===== DATA FOR PROCESSING
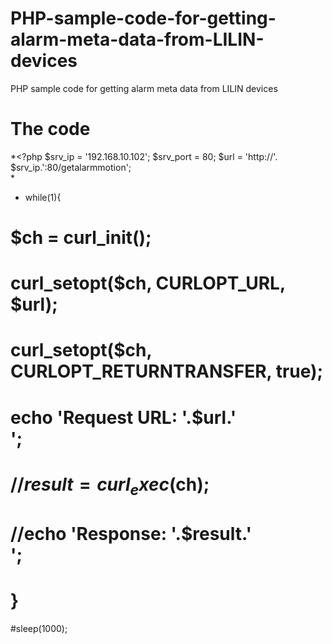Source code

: # PHP-sample-code-for-getting-alarm-meta-data-from-LILIN-devices
PHP sample code for getting alarm meta data from LILIN devices

# The code
*<?php 
 $srv_ip = '192.168.10.102';
  $srv_port = 80;
  $url = 'http://'. $srv_ip.':80/getalarmmotion';  
*
* while(1){        
#    $ch = curl_init(); 
#    curl_setopt($ch, CURLOPT_URL, $url);
#    curl_setopt($ch, CURLOPT_RETURNTRANSFER, true); 
#    echo 'Request URL:  '.$url.'<br>';        
#    //$result = curl_exec($ch);  
#    //echo 'Response:  '.$result.'<br>';
#    }    
#sleep(1000);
==========
Copy out every entry above exactly. Leave the pictures out.

▶ _ANSWER TO THIS EXERCISE_
Source code

: # PHP-sample-code-for-getting-alarm-meta-data-from-LILIN-devices
PHP sample code for getting alarm meta data from LILIN devices

# The code
*<?php 
 $srv_ip = '192.168.10.102';
  $srv_port = 80;
  $url = 'http://'. $srv_ip.':80/getalarmmotion';  
*
* while(1){        
#    $ch = curl_init(); 
#    curl_setopt($ch, CURLOPT_URL, $url);
#    curl_setopt($ch, CURLOPT_RETURNTRANSFER, true); 
#    echo 'Request URL:  '.$url.'<br>';        
#    //$result = curl_exec($ch);  
#    //echo 'Response:  '.$result.'<br>';
#    }    
#sleep(1000);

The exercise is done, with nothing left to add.